- [Task objective]: The records below need retyping in full; give them again exactly.

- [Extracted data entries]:
####
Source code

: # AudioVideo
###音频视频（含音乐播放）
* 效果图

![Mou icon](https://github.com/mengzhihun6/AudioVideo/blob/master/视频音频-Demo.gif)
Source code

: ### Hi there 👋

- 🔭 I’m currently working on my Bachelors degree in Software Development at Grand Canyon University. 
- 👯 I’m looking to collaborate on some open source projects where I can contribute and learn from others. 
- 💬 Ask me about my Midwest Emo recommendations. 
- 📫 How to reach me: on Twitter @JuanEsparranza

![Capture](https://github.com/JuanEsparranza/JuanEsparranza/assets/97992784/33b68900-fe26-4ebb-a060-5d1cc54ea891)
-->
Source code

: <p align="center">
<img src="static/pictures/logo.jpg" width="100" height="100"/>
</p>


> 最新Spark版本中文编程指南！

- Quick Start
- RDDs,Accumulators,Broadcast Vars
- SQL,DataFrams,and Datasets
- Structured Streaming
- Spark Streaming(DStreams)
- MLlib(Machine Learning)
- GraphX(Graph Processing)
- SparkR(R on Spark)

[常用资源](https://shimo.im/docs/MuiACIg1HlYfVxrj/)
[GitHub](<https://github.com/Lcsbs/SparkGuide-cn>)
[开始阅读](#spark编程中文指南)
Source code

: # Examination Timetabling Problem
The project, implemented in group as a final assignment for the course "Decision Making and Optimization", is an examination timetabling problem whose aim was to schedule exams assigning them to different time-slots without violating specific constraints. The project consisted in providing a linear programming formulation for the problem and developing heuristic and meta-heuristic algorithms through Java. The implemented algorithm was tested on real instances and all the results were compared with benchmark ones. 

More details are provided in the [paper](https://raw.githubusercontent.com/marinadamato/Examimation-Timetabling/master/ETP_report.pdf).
####
- [Problem solution]:
Source code

: # AudioVideo
###音频视频（含音乐播放）
* 效果图

![Mou icon](https://github.com/mengzhihun6/AudioVideo/blob/master/视频音频-Demo.gif)
Source code

: ### Hi there 👋

- 🔭 I’m currently working on my Bachelors degree in Software Development at Grand Canyon University. 
- 👯 I’m looking to collaborate on some open source projects where I can contribute and learn from others. 
- 💬 Ask me about my Midwest Emo recommendations. 
- 📫 How to reach me: on Twitter @JuanEsparranza

![Capture](https://github.com/JuanEsparranza/JuanEsparranza/assets/97992784/33b68900-fe26-4ebb-a060-5d1cc54ea891)
-->
Source code

: <p align="center">
<img src="static/pictures/logo.jpg" width="100" height="100"/>
</p>


> 最新Spark版本中文编程指南！

- Quick Start
- RDDs,Accumulators,Broadcast Vars
- SQL,DataFrams,and Datasets
- Structured Streaming
- Spark Streaming(DStreams)
- MLlib(Machine Learning)
- GraphX(Graph Processing)
- SparkR(R on Spark)

[常用资源](https://shimo.im/docs/MuiACIg1HlYfVxrj/)
[GitHub](<https://github.com/Lcsbs/SparkGuide-cn>)
[开始阅读](#spark编程中文指南)
Source code

: # Examination Timetabling Problem
The project, implemented in group as a final assignment for the course "Decision Making and Optimization", is an examination timetabling problem whose aim was to schedule exams assigning them to different time-slots without violating specific constraints. The project consisted in providing a linear programming formulation for the problem and developing heuristic and meta-heuristic algorithms through Java. The implemented algorithm was tested on real instances and all the results were compared with benchmark ones. 

More details are provided in the [paper](https://raw.githubusercontent.com/marinadamato/Examimation-Timetabling/master/ETP_report.pdf).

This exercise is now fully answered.